書籍第1~5巻&コミカライズ第1巻発売中(^_-)-☆

 男たちに絡まれているところを池に助けられ、非常に喜んでいる様子の竜宮と合流してから、俺たち四人は、いくつかのアトラクションに乗っていった。


 この四人でテーマパークに遊びに来る機会はこれまでもちろんなかったが、純粋に楽しい。

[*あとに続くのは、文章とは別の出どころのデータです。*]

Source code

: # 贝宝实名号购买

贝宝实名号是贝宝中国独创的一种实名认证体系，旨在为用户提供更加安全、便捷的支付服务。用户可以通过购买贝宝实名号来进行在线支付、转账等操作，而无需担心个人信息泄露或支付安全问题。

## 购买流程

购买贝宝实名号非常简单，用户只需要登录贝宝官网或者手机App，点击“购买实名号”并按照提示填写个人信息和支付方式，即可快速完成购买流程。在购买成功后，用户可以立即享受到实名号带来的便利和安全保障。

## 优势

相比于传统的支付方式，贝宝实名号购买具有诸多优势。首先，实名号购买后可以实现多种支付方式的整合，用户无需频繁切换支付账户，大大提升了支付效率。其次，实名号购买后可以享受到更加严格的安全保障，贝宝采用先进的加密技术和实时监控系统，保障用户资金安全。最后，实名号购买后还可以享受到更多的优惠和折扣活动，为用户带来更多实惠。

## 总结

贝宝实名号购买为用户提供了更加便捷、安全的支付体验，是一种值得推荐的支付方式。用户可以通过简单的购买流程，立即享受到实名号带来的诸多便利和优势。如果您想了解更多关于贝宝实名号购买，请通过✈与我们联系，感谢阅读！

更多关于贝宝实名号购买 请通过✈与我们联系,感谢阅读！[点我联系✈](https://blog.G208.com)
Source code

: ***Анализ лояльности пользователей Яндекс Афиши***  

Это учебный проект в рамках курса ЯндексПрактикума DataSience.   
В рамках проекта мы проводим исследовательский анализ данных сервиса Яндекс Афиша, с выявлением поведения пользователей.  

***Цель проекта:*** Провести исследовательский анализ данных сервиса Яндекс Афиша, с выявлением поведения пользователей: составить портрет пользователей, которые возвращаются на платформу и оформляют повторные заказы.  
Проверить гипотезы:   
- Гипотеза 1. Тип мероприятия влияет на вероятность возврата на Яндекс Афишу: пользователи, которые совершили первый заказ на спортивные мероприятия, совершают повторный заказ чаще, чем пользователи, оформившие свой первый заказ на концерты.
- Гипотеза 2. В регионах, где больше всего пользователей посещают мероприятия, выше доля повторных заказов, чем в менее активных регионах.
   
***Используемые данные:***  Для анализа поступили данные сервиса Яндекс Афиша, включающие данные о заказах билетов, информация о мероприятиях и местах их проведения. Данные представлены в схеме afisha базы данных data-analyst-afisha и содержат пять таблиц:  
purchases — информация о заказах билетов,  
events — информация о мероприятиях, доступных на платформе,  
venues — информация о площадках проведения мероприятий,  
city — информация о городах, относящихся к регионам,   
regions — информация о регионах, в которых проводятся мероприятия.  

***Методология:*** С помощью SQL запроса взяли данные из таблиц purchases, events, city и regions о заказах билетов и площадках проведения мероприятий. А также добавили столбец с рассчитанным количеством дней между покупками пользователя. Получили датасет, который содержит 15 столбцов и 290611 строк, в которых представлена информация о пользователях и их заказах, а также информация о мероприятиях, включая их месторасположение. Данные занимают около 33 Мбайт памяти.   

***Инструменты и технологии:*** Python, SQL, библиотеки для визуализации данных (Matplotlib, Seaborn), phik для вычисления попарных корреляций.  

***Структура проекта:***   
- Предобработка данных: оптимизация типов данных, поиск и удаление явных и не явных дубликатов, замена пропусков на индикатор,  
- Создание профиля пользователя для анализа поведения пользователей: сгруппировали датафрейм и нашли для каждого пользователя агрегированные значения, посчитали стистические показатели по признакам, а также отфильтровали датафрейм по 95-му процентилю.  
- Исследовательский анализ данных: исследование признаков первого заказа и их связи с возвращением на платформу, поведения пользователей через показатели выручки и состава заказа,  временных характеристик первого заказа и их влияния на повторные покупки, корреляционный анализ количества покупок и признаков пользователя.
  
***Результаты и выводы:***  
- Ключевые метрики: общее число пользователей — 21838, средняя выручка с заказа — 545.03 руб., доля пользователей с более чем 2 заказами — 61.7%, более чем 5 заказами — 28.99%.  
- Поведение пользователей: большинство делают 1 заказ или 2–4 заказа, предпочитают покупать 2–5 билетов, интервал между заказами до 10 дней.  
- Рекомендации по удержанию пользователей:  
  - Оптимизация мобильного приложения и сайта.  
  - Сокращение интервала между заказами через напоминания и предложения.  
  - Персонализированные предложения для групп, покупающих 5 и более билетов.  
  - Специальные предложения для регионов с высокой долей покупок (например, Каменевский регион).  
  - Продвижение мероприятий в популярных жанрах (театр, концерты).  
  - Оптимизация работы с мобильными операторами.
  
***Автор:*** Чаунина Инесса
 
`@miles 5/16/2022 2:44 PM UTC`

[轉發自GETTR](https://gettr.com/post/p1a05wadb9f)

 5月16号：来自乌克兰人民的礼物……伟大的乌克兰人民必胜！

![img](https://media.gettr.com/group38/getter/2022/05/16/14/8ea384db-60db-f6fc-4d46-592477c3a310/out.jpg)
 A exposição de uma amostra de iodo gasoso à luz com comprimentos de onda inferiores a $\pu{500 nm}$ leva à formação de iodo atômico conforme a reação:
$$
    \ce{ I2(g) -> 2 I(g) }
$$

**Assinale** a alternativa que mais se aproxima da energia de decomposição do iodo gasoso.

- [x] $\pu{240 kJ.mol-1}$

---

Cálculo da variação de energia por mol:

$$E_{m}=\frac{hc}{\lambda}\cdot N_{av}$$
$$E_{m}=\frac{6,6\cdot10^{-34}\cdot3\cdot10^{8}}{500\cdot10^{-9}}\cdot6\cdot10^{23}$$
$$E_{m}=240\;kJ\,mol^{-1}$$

 竜宮は緊張するかとも思ったが、リラックスした様子で楽しんでいて、俺と夏奈は安心していた。


「そろそろ昼時だけど、どうしようか?」


 池が時計を見てから、俺たちに向かって問いかける。

 その質問を受けて、竜宮と夏奈がアイコンタクトをした。

 どうやら、計画通り二手に別れることを切り出そうと考えたらしい。


「せっかくなので、お昼は手早く済ませて、アトラクションを楽しむ時間を増やした方がいいと思います。なので、ハンバーガーなど、いかがでしょう?」


 竜宮の提案に、即座に反応するのは夏奈だ。


「お昼ぐらいはゆっくりしても良いんじゃないかな? 最後にへとへとになって楽しめなくなったら意味ないし。ちょっと値段は高いかもだけど、レストランに入ろうよ」


 打ち合わせをしていた内容通りのセリフを言う二人は、棒読みだった。

 不自然なその二人の意見を頷きながら聞いていた池が、口を開こうとして――。


「それでは、お昼は二手に分かれて食べませんか?」


 竜宮が早速そう言った。

 もう少し意見を交わした方が自然だとは思うが、竜宮はすぐにでも池と二人きりになりたいらしい。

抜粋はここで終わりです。